### [Work task]
All lines in the material below that contain "matter" should be located and copied.
-- Recorded data follows --
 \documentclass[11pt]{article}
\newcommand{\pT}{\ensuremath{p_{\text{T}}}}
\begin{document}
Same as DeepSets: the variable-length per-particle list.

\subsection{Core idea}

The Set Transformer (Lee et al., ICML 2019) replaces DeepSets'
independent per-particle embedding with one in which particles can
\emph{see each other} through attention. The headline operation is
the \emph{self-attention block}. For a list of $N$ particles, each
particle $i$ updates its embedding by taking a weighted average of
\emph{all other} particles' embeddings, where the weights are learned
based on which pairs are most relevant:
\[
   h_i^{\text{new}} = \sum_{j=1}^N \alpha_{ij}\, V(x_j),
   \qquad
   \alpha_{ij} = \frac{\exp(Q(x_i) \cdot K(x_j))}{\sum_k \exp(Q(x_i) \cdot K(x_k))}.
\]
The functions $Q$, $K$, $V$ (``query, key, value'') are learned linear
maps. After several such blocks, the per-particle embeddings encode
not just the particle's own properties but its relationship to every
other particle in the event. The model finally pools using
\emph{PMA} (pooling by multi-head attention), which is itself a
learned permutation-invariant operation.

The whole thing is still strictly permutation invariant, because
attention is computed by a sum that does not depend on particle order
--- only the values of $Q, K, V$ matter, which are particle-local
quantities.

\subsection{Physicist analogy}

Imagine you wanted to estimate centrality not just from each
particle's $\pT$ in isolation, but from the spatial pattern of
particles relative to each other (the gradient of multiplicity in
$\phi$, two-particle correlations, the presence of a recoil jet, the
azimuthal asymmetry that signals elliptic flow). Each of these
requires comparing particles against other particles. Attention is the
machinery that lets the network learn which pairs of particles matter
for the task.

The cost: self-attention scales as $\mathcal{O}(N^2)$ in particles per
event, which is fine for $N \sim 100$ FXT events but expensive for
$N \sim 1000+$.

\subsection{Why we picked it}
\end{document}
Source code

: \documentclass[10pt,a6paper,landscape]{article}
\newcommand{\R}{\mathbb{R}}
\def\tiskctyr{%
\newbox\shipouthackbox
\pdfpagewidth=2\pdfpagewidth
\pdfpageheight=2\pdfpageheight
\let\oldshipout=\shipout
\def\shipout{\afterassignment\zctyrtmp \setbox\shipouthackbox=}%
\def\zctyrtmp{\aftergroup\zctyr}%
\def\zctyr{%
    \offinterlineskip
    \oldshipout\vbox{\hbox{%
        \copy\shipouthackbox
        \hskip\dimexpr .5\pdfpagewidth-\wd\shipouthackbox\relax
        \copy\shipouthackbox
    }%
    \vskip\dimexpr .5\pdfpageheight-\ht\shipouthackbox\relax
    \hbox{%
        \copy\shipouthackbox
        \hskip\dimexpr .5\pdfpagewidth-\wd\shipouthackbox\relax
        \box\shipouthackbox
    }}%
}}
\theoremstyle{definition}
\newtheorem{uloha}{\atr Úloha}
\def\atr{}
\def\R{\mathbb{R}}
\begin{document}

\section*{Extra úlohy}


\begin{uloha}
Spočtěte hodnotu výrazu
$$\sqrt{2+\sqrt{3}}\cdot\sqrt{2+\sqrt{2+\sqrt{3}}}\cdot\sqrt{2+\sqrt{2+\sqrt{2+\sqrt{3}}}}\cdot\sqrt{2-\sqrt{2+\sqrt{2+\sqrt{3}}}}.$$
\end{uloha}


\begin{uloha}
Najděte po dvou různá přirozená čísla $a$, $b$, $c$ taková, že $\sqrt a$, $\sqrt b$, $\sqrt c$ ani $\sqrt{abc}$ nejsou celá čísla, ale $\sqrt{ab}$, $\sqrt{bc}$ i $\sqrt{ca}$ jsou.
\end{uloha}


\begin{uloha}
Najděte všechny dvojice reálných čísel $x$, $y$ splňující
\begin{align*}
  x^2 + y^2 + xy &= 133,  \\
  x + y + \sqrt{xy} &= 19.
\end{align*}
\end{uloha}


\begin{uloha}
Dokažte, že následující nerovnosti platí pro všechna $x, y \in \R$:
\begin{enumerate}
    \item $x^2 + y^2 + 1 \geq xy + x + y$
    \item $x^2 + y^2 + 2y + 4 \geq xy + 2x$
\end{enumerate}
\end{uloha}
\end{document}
-- Recorded data concluded --
### [Solution to the problem]
--- only the values of $Q, K, V$ matter, which are particle-local
machinery that lets the network learn which pairs of particles matter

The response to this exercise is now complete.